House debates
Monday, 9 February 2026
Private Members' Business
Government Spending
11:52 am
Andrew Willcox (Dawson, Liberal National Party, Shadow Assistant Minister for Manufacturing and Sovereign Capability) Share this | Hansard source
The most expensive sound in Australia today is the silence of a shopfront where the door no longer swings open. It is the heavy, suffocating silence of a ledger book filled with red ink—a ledger that a small-business owner in Mackay or a farmer in the Burdekin stares at late into the night, wondering what went wrong. A financial crisis arrives in the quiet erosion of a bank balance. It's the unsettling realisation that, despite working long hours, despite cutting every luxury, the numbers simply no longer add up.
For the people I represent, the Australian dream is being replaced by a daily struggle of survival. We heard from the Prime Minister last year that interest rate rises were a thing of the past. We were promised a different path. We remember the Prime Minister standing before the nation making a definite vow; he said life will be cheaper under Labor. But as we stand here in 2026 those promises have been shattered. The reality is that Australians are struggling more today than when the Albanese Labor government came to office. Australians are experiencing a Labor-created cost-of-living crisis. It is a mathematical reality that when this government spends, prices rise and it's the families in our regions who pay the price.
I've been speaking to families right across my electorate of Dawson. They've just finished the back-to-school run, and they are looking at the receipts with genuine fear. They're staring down the barrel of a world where everything costs more. Electricity prices are up, insurance prices are up, grocery prices are up, housing prices are up and mortgage costs are up. Mums and dads across Dawson are feeling poorer because they are poorer. They are being governed by an Albanese administration that cannot stop spending taxpayers' money—and, folks, we all know what that means: when Labor run out of money, they come after yours.
This is the highest-spending government in 40 years outside of a global pandemic, with $50 billion of new discretionary spending in the current financial year alone. If a CEO in the private sector presided over a $50 billion blowout in six months, they would be sacked. Why do we have a lower standard? Why are we holding the Treasurer to a lower standard of accountability? Is it any wonder that inflation is soaring? We're seeing $200 million a day pour out of Canberra, much of it on this reckless renewables-only agenda. It's crazy. Independent experts have made it clear: inflation will be higher for longer in Australia because this government refuses to make the hard decisions. As the price of everything continues to climb, families are forced into heartbreaking trade-offs. They are deciding whether to keep their kids' Saturday sport or keep the lights on. What kind of life is that for our Aussie kids?

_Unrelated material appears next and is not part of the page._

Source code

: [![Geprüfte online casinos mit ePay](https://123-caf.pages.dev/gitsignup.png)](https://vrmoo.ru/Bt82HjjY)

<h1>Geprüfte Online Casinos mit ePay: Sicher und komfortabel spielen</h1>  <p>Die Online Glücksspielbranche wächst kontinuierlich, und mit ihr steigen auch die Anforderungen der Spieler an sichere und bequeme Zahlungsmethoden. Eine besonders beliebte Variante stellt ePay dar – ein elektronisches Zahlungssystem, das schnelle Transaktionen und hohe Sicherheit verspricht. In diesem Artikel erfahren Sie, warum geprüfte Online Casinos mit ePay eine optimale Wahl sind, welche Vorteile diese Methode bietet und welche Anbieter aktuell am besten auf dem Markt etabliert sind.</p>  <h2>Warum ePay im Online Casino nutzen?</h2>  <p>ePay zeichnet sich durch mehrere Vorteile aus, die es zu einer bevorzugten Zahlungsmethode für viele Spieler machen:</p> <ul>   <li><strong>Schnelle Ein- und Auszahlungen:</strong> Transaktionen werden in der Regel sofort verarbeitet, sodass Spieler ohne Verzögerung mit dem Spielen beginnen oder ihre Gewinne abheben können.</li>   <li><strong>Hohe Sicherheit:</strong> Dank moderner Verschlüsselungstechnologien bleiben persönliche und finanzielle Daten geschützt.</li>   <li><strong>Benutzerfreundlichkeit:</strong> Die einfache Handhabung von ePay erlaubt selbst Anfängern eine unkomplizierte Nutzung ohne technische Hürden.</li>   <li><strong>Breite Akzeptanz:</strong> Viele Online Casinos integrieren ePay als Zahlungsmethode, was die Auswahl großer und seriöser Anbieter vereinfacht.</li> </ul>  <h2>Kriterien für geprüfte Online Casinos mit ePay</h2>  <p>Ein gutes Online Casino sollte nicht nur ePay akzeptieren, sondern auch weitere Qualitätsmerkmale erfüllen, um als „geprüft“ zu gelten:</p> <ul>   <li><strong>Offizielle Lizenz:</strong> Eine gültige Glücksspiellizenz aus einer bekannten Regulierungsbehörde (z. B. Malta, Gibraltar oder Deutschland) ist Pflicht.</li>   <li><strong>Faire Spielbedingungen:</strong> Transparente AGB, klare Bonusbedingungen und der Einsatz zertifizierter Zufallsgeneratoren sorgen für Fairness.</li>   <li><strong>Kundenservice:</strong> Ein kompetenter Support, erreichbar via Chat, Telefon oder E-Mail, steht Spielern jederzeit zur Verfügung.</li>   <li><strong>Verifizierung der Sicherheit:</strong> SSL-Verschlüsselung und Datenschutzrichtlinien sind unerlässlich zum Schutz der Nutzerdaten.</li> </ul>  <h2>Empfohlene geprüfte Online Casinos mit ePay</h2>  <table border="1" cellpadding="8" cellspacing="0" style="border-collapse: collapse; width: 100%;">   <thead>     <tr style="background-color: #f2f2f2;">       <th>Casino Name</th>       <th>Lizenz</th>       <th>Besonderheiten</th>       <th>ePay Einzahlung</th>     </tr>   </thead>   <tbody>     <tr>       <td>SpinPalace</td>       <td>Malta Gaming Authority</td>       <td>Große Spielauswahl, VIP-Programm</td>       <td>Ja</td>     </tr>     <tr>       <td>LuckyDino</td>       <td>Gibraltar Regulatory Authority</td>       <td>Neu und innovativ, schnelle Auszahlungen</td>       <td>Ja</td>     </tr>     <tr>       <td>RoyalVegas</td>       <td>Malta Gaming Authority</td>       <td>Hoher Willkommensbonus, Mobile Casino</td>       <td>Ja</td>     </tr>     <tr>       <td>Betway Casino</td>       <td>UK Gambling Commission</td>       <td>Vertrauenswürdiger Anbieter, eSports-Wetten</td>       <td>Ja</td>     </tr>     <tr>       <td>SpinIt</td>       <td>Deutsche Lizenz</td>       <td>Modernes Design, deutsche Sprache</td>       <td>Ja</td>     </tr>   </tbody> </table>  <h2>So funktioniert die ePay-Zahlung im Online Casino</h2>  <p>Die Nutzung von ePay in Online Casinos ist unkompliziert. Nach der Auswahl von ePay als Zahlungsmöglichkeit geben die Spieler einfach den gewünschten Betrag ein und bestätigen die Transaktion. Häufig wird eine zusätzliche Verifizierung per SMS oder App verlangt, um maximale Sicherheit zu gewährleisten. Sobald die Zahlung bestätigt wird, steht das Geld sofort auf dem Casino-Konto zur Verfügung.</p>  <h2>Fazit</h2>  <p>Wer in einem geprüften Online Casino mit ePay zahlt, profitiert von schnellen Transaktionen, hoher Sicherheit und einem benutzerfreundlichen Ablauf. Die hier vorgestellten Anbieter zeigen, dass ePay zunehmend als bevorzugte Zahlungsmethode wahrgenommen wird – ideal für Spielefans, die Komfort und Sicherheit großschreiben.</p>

Our small businesses, our tradies and our manufacturers are on the front line of this failure. Last year alone, 15,000 small businesses closed. Under the Albanese Labor government, Australia has experienced the largest decline in living standards in the developed world. The Treasurer spent last week in this place claiming that government spending had nothing to do with the latest interest rate hike, yet the RBA governor herself has directly refuted this. She confirmed that government spending is a key driver pushing inflation higher. Mortgage holders have been paying, on average, $21,000 more a year in interest since this government took office. That's an extra $400 a week on the Australian dream. That's unbelievable, and that suggests that the burden will increase even more.
If this treasurer cannot understand the problem, he cannot fix it. Under Labor, we are becoming poorer. We should be a nation of prosperity and growth. Farmers know that you can't harvest what you do not sow and that you cannot spend what you do not have. It is a lesson for this treasurer. He has failed Australia. He has failed the economy. He needs to step up, take responsibility and fix this mess. Stop spending money that we simply do not have.